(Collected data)
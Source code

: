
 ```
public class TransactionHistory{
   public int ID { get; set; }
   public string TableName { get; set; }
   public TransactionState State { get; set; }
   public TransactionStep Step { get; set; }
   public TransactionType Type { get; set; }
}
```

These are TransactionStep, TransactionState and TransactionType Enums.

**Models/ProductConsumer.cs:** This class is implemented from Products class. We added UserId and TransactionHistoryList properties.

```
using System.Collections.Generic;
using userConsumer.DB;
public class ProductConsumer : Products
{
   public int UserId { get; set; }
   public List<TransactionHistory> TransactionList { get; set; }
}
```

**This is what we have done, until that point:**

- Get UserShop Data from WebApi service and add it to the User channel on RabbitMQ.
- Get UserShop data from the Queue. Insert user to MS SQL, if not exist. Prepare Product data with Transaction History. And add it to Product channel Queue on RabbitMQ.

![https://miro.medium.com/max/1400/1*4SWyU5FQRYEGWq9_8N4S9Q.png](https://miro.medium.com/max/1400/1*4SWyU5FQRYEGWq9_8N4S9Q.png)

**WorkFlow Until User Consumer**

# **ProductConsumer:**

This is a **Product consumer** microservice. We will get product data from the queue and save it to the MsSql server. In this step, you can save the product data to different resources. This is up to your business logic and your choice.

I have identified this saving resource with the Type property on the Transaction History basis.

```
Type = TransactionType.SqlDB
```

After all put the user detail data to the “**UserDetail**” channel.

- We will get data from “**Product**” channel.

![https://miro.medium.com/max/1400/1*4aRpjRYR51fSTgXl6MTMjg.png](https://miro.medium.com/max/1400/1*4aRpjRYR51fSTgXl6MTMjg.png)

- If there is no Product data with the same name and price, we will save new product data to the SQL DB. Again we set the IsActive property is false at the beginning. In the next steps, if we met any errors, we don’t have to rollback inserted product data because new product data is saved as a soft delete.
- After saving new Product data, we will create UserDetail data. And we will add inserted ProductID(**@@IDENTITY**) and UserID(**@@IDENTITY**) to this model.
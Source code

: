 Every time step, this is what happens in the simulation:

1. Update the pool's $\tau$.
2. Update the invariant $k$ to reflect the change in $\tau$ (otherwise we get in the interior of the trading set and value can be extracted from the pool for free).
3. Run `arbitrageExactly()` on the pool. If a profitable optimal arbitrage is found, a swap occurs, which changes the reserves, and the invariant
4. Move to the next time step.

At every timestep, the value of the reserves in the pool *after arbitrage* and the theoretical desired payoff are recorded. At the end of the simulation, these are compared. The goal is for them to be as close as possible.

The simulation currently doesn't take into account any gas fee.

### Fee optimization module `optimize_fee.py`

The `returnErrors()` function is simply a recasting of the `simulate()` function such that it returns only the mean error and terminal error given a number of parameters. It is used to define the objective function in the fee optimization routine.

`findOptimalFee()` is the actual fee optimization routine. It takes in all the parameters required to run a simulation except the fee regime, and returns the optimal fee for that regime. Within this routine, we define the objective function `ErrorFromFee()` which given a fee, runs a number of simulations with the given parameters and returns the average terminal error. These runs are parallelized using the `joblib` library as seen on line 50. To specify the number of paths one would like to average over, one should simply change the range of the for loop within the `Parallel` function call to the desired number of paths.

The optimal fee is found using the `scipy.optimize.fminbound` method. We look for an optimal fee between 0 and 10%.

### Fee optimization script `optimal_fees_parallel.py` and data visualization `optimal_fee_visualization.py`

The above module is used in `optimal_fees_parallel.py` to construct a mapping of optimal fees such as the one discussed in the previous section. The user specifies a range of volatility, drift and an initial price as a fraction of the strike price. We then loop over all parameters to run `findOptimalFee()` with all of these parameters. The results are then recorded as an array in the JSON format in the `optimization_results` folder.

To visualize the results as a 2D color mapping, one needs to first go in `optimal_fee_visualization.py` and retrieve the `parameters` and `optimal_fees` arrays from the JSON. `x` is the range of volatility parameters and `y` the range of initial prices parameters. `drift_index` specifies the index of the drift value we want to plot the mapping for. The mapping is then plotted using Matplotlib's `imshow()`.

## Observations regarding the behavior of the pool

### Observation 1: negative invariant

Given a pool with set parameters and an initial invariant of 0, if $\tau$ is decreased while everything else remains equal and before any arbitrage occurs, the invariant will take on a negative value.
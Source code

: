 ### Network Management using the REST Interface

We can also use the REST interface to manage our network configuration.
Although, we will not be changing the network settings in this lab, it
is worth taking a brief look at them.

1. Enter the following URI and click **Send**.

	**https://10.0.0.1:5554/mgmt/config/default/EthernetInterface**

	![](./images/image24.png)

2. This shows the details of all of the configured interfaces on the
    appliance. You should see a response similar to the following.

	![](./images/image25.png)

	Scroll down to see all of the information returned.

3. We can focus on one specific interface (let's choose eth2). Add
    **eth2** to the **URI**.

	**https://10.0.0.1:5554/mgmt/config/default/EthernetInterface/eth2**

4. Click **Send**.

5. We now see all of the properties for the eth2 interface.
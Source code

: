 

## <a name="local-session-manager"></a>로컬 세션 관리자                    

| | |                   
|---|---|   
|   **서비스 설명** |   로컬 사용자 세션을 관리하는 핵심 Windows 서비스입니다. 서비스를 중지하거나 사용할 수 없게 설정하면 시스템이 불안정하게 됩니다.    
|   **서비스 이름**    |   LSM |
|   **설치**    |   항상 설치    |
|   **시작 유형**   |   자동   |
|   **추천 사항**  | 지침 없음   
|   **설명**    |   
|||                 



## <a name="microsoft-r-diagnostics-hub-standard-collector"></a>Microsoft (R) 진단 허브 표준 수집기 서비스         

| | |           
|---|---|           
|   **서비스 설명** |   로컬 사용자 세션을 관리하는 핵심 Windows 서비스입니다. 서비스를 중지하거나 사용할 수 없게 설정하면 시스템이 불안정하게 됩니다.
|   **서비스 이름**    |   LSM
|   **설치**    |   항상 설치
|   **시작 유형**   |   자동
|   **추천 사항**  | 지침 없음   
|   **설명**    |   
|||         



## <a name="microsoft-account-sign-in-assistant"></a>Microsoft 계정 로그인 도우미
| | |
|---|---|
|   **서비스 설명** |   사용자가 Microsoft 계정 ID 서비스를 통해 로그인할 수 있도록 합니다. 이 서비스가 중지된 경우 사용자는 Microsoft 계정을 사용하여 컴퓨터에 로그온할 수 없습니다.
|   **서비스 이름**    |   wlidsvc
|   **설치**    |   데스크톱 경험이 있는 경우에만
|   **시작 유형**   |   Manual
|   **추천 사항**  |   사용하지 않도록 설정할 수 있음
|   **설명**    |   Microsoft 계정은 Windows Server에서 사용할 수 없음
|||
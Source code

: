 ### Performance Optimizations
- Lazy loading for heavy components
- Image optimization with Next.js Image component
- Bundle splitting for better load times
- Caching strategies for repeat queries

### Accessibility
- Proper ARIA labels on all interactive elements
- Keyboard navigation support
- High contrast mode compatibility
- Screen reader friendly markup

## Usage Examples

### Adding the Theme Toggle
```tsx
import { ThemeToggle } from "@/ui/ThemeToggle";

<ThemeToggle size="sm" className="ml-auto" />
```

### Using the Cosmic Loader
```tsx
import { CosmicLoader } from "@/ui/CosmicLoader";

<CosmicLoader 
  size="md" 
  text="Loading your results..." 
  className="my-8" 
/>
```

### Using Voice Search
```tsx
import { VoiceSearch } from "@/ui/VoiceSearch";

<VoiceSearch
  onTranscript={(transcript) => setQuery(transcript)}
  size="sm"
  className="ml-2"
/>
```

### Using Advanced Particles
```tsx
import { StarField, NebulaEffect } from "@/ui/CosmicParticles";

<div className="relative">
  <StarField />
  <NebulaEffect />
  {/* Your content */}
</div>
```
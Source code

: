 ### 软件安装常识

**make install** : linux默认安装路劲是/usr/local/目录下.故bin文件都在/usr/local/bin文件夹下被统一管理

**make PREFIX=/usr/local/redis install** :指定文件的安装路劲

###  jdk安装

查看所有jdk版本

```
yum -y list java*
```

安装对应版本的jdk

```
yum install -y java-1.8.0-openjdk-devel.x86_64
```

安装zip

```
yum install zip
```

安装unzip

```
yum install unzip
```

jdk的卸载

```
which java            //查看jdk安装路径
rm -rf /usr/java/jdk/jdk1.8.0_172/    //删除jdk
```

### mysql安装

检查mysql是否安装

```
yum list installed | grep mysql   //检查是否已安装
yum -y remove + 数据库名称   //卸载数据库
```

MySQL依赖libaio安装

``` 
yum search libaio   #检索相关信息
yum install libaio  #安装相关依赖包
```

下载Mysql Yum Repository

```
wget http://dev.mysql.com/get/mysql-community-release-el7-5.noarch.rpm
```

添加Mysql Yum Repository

What you need to do:
Look through the data and gather every line with the string "found" in it.

Task response:
3. Run `arbitrageExactly()` on the pool. If a profitable optimal arbitrage is found, a swap occurs, which changes the reserves, and the invariant
The optimal fee is found using the `scipy.optimize.fminbound` method. We look for an optimal fee between 0 and 10%.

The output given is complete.